ZZ4_03 respondent was looking after children;

ZZ4_04 respondent was undertaking domestic tasks;

ZZ4_05 television, radio, game console or music player was in use in the vicinity of respondent;

ZZ4_06 respondent was interrupted by some other activity, task or event;

ZZ5 assessment taking too long;

ZZ6 room of assessment.

From these traces of social and spatial interactions, the ZZ variables make it possible to partially reconstruct some of what happened during the e-assessment event itself.

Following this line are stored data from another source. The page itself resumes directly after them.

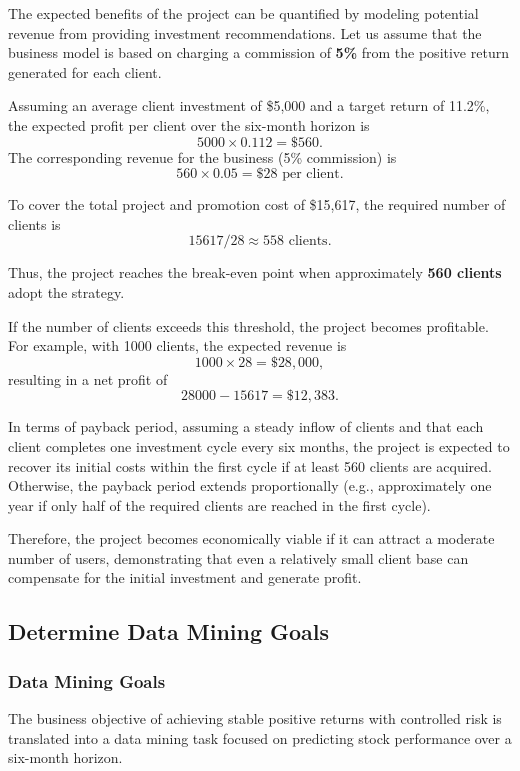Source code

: \documentclass[oneside,final,12pt,a4paper]{extreport}
\begin{document}
The expected benefits of the project can be quantified by modeling potential revenue from providing investment recommendations. Let us assume that the business model is based on charging a commission of \textbf{5\%} from the positive return generated for each client.

Assuming an average client investment of \$5,000 and a target return of 11.2\%, the expected profit per client over the six-month horizon is
\[
5000 \times 0.112 = \$560.
\]
The corresponding revenue for the business (5\% commission) is
\[
560 \times 0.05 = \$28 \text{ per client}.
\]

To cover the total project and promotion cost of \$15,617, the required number of clients is
\[
15617 / 28 \approx 558 \text{ clients}.
\]

Thus, the project reaches the break-even point when approximately \textbf{560 clients} adopt the strategy.

If the number of clients exceeds this threshold, the project becomes profitable. For example, with 1000 clients, the expected revenue is
\[
1000 \times 28 = \$28{,}000,
\]
resulting in a net profit of
\[
28000 - 15617 = \$12{,}383.
\]

In terms of payback period, assuming a steady inflow of clients and that each client completes one investment cycle every six months, the project is expected to recover its initial costs within the first cycle if at least 560 clients are acquired. Otherwise, the payback period extends proportionally (e.g., approximately one year if only half of the required clients are reached in the first cycle).

Therefore, the project becomes economically viable if it can attract a moderate number of users, demonstrating that even a relatively small client base can compensate for the initial investment and generate profit.


\subsection{Determine Data Mining Goals}

\subsubsection{Data Mining Goals}

The business objective of achieving stable positive returns with controlled risk is translated into a data mining task focused on predicting stock performance over a six-month horizon.
\end{document}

Traditionally, assessment events are closely invigilated with precise instructions on seating arrangements and table spacing and lists of materials permitted or forbidden to avoid unfair advantages, as well as rules on assistance to ‘prevent candidates from viewing the work of others, intentionally or otherwise’ (CIE, 2012: 52). In a similar cognitive test, the iSkills Assessment, made by the designers of the PIAAC cognitive test (ETS), a test taker can be disqualified for committing any number of infractions from a long list, such as using a telephone, camera, giving assistance, failing to follow directions or behaving inappropriately (ETS, 2011). As with any high-stakes test, the rules and customs around the behaviour of the proctor and participant are strict.

The PIAAC, however, was a low-stakes assessment with respondents giving their time for a relatively modest reward, such as lottery tickets or gift vouchers. So while great care was taken to train interviewers on how to create the test environment that would not interfere with the validity of the e-assessment, invigilation needed to adapt to the circumstances. When respondents needed help from family members during the background test (e.g. interpreting), this was permitted. However, ‘help of any kind—including translation support—was forbidden for the direct assessment’ (Zabal et al., 2014: 27). Forbidden or not, however, giving help and bending the rules is a characteristic of literacy practices that found its way into these e-assessment events.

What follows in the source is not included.